▶ Requirement:
Collect every line in the records below that contains the word "finished".

Stored data
= = = = = = =
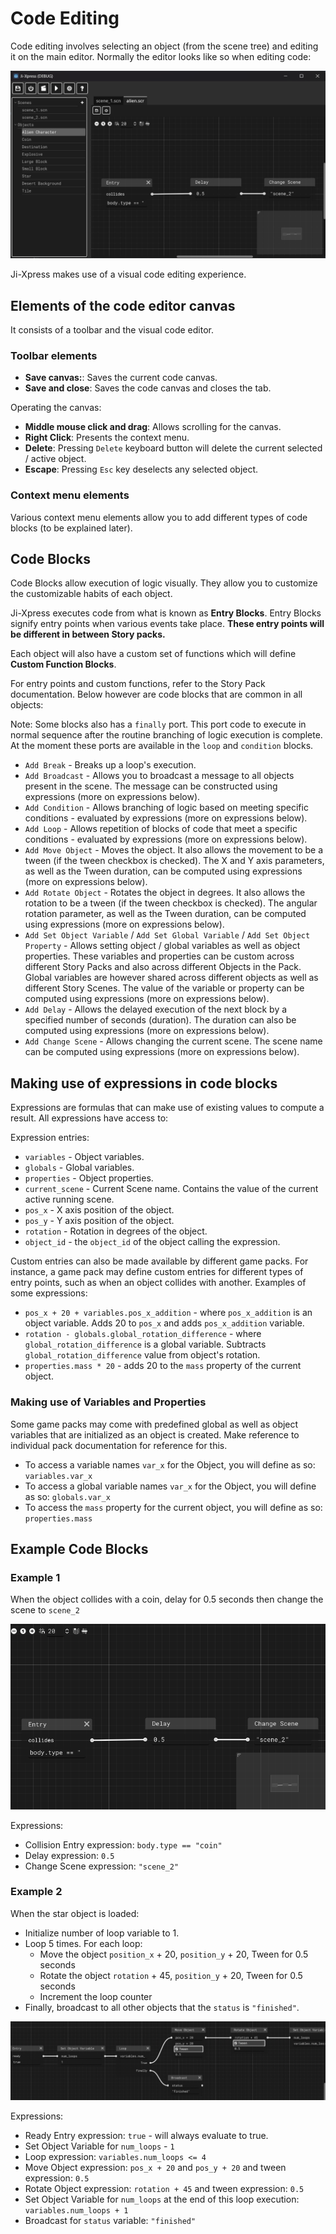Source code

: # Code Editing

Code editing involves selecting an object (from the scene tree) and editing it on the main editor. Normally the editor looks like so when editing code:

![Code Editing](images/code_editing.png "Code Editing")

Ji-Xpress makes use of a visual code editing experience.

## Elements of the code editor canvas

It consists of a toolbar and the visual code editor.

### Toolbar elements

* **Save canvas:**: Saves the current code canvas.
* **Save and close**: Saves the code canvas and closes the tab.

Operating the canvas:

* **Middle mouse click and drag**: Allows scrolling for the canvas.
* **Right Click**: Presents the context menu.
* **Delete**: Pressing `Delete` keyboard button will delete the current selected / active object.
* **Escape**: Pressing `Esc` key deselects any selected object.

### Context menu elements

Various context menu elements allow you to add different types of code blocks (to be explained later).

## Code Blocks

Code Blocks allow execution of logic visually. They allow you to customize the customizable habits of each object.

Ji-Xpress executes code from what is known as **Entry Blocks**. Entry Blocks signify entry points when various events take place. **These entry points will be different in between Story packs.**

Each object will also have a custom set of functions which will define **Custom Function Blocks**.

For entry points and custom functions, refer to the Story Pack documentation. Below however are code blocks that are common in all objects:

Note: Some blocks also has a `finally` port. This port code to execute in normal sequence after the routine branching of logic execution is complete. At the moment these ports are available in the `loop` and `condition` blocks.

* `Add Break` - Breaks up a loop's execution.
* `Add Broadcast` - Allows you to broadcast a message to all objects present in the scene. The message can be constructed using expressions (more on expressions below).
* `Add Condition` - Allows branching of logic based on meeting specific conditions - evaluated by expressions (more on expressions below).
* `Add Loop` - Allows repetition of blocks of code that meet a specific conditions - evaluated by expressions (more on expressions below).
* `Add Move Object` - Moves the object. It also allows the movement to be a tween (if the tween checkbox is checked). The X and Y axis parameters, as well as the Tween duration, can be computed using expressions (more on expressions below).
* `Add Rotate Object` - Rotates the object in degrees. It also allows the rotation to be a tween (if the tween checkbox is checked). The angular rotation parameter, as well as the Tween duration, can be computed using expressions (more on expressions below).
* `Add Set Object Variable` / `Add Set Global Variable` / `Add Set Object Property` - Allows setting object / global variables as well as object properties. These variables and properties can be custom across different Story Packs and also across different Objects in the Pack. Global variables are however shared across different objects as well as different Story Scenes. The value of the variable or property can be computed using expressions (more on expressions below).
* `Add Delay` - Allows the delayed execution of the next block by a specified number of seconds (duration). The duration can also be computed using expressions (more on expressions below).
* `Add Change Scene` - Allows changing the current scene. The scene name can be computed using expressions (more on expressions below).

## Making use of expressions in code blocks

Expressions are formulas that can make use of existing values to compute a result. All expressions have access to:

Expression entries:

* `variables` - Object variables.
* `globals` - Global variables.
* `properties` - Object properties.
* `current_scene` - Current Scene name. Contains the value of the current active running scene.
* `pos_x` - X axis position of the object.
* `pos_y` - Y axis position of the object.
* `rotation` - Rotation in degrees of the object.
* `object_id` - the `object_id` of the object calling the expression.

Custom entries can also be made available by different game packs. For instance, a game pack may define custom entries for different types of entry points, such as when an object collides with another. Examples of some expressions:

* `pos_x + 20 + variables.pos_x_addition` - where `pos_x_addition` is an object variable. Adds 20 to `pos_x` and adds `pos_x_addition` variable.
* `rotation - globals.global_rotation_difference` - where `global_rotation_difference` is a global variable. Subtracts `global_rotation_difference` value from object's rotation.
* `properties.mass * 20` - adds 20 to the `mass` property of the current object.

### Making use of Variables and Properties

Some game packs may come with predefined global as well as object variables that are initialized as an object is created. Make reference to individual pack documentation for reference for this.

* To access a variable names `var_x` for the Object, you will define as so: `variables.var_x`
* To access a global variable names `var_x` for the Object, you will define as so: `globals.var_x`
* To access the `mass` property for the current object, you will define as so: `properties.mass`

## Example Code Blocks

### Example 1

When the object collides with a coin, delay for 0.5 seconds then change the scene to `scene_2`

![Code Editing](images/code_samples/delay_scene_change_collision.png "Code Editing")

Expressions:

* Collision Entry expression: `body.type == "coin"`
* Delay expression: `0.5`
* Change Scene expression: `"scene_2"` 

### Example 2

When the star object is loaded:

* Initialize number of loop variable to 1.
* Loop 5 times. For each loop:
    * Move the object `position_x` + 20, `position_y` + 20, Tween for 0.5 seconds
    * Rotate the object `rotation` + 45, `position_y` + 20, Tween for 0.5 seconds
    * Increment the loop counter
* Finally, broadcast to all other objects that the `status` is `"finished"`.

![Code Editing](images/code_samples/star_move_rotate_tween.png "Code Editing")

Expressions:

* Ready Entry expression: `true` - will always evaluate to true.
* Set Object Variable for `num_loops` - `1`
* Loop expression: `variables.num_loops <= 4`
* Move Object expression: `pos_x + 20` and `pos_y + 20` and tween expression: `0.5`
* Rotate Object expression: `rotation + 45` and tween expression: `0.5`
* Set Object Variable for `num_loops` at the end of this loop execution: `variables.num_loops + 1`
* Broadcast for `status` variable: `"finished"`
= = = = = = =
▶ Answer box:
* Finally, broadcast to all other objects that the `status` is `"finished"`.
* Broadcast for `status` variable: `"finished"`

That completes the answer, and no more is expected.